__Data supplied__.
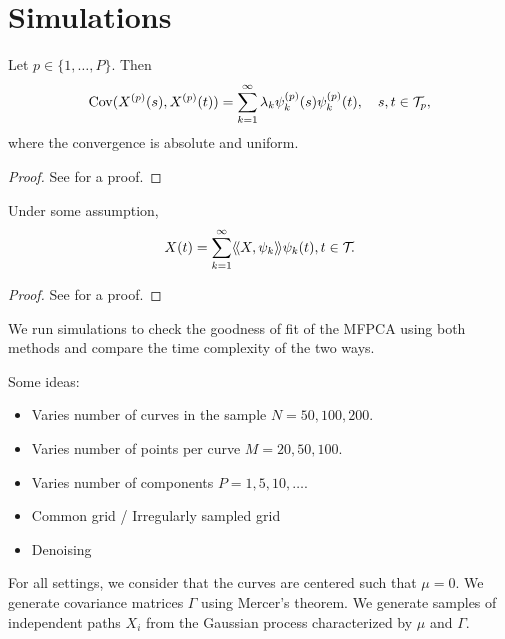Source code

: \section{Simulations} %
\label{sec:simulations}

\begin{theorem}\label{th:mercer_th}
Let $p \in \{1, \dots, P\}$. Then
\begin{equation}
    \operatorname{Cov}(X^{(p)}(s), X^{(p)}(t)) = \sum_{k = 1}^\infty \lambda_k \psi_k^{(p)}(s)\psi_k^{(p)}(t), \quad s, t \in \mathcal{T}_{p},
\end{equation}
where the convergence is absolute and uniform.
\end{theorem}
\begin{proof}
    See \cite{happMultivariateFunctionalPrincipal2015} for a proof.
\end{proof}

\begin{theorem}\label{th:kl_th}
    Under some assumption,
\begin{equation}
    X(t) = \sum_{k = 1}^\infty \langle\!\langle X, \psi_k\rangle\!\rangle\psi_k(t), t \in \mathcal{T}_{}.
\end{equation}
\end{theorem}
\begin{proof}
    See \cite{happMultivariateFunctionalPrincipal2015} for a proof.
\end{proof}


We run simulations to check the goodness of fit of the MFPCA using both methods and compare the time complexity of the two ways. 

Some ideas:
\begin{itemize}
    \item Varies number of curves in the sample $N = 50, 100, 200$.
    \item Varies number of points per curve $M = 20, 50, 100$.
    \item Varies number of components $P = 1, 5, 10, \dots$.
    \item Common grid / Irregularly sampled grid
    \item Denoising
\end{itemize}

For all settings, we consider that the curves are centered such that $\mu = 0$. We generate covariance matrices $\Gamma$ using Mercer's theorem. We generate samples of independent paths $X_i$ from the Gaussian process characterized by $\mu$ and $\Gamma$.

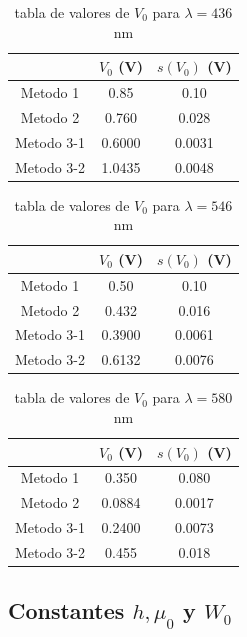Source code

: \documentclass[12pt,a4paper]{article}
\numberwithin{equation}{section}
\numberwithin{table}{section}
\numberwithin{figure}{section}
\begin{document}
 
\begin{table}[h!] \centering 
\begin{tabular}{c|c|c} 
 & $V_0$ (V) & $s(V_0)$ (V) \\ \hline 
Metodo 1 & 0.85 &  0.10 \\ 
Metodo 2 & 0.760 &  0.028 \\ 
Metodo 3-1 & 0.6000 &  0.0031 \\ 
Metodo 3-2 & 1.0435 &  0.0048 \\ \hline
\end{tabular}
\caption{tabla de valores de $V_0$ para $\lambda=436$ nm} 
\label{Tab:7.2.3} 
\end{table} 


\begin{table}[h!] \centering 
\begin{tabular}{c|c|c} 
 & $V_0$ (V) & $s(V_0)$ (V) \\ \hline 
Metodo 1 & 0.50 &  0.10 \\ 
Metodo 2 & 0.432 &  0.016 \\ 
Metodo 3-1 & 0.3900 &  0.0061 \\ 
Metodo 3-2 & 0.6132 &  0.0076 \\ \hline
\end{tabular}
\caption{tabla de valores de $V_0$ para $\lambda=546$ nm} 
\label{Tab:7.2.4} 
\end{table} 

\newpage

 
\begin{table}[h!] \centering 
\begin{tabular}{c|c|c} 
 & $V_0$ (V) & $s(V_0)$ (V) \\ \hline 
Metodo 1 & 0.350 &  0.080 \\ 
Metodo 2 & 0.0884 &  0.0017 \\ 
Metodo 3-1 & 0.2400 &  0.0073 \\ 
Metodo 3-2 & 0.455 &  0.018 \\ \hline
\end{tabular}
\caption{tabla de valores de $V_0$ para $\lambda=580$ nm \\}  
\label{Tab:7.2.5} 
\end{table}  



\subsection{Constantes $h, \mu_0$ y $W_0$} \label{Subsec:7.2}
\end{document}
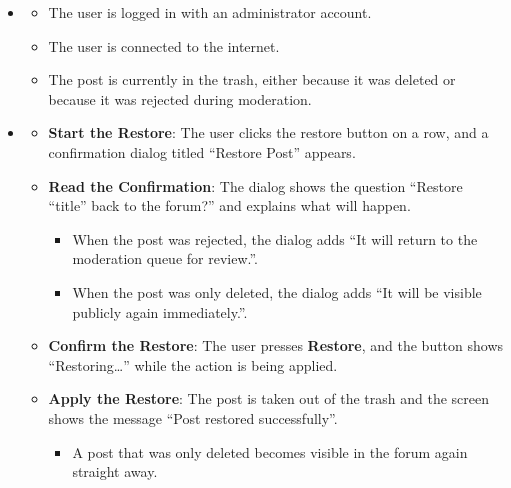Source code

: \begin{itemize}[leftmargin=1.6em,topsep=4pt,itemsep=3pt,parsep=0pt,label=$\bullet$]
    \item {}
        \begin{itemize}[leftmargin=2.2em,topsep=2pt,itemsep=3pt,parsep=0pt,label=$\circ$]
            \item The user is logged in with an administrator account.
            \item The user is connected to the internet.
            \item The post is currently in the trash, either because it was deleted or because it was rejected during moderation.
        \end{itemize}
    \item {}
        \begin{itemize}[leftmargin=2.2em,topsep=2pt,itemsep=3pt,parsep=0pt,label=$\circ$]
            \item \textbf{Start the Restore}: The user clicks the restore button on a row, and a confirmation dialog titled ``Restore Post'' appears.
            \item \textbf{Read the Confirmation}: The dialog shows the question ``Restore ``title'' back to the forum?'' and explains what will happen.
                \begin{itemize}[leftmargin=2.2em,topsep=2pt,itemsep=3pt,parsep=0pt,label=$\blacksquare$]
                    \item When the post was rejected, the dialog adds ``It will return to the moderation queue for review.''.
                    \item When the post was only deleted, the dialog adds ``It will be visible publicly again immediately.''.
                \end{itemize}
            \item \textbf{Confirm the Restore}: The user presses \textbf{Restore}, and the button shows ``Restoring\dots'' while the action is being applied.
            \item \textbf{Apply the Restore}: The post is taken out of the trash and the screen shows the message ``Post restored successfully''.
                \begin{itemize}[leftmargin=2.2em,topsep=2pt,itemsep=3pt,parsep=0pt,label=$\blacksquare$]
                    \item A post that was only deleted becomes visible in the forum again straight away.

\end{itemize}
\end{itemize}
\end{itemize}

__Task item__.
Tell how many lines in the data include the string "shows". Reply with the number and no other text.

__Task output__.
3